Saved entries:
-- Opening Marker --

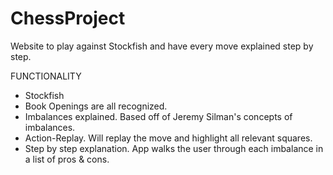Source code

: # ChessProject

Website to play against Stockfish and have every move explained step by step.

FUNCTIONALITY
- Stockfish
- Book Openings are all recognized.
- Imbalances explained. Based off of Jeremy Silman's concepts of imbalances.
- Action-Replay. Will replay the move and highlight all relevant squares.
- Step by step explanation. App walks the user through each imbalance in a list of pros & cons.
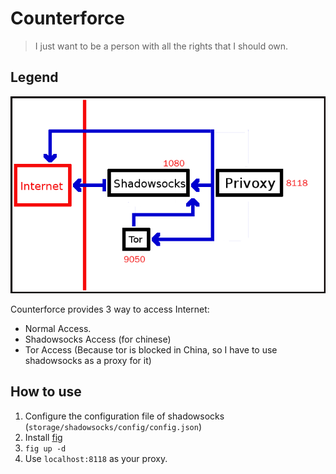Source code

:Counterforce
============

> I just want to be a person with all the rights that I should own.

## Legend
![Legend](./legend.png)

Counterforce provides 3 way to access Internet:

* Normal Access.
* Shadowsocks Access (for chinese)
* Tor Access (Because tor is blocked in China, so I have to use shadowsocks as a proxy for it)

## How to use
1. Configure the configuration file of shadowsocks (`storage/shadowsocks/config/config.json`)
2. Install [fig](http://www.fig.sh/)
3. `fig up -d`
4. Use `localhost:8118` as your proxy.
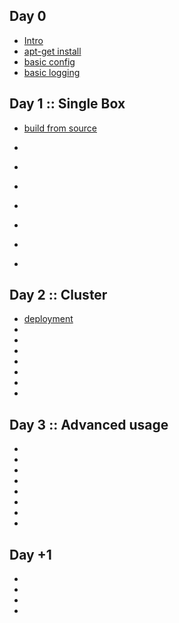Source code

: 
## Day 0

 * [Intro]()
 * [apt-get install]()
 * [basic config]()
 * [basic logging]()

## Day 1 :: Single Box

 * [build from source](./suricata/day_1/BuildFromSource.md)

 * []()
 * []()
 * []()
 * []()
 * []()
 * []()
 * []()

## Day 2 :: Cluster

* [deployment]()
* []()
* []()
* []()
* []()
* []()
* []()
* []()



## Day 3 :: Advanced usage

* []()
* []()
* []()
* []()
* []()
* []()
* []()
* []()

## Day +1

* []()
* []()
* []()
* []()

-- Closing Marker --

Scan the entries above and return each line that holds "move".

Website to play against Stockfish and have every move explained step by step.
- Action-Replay. Will replay the move and highlight all relevant squares.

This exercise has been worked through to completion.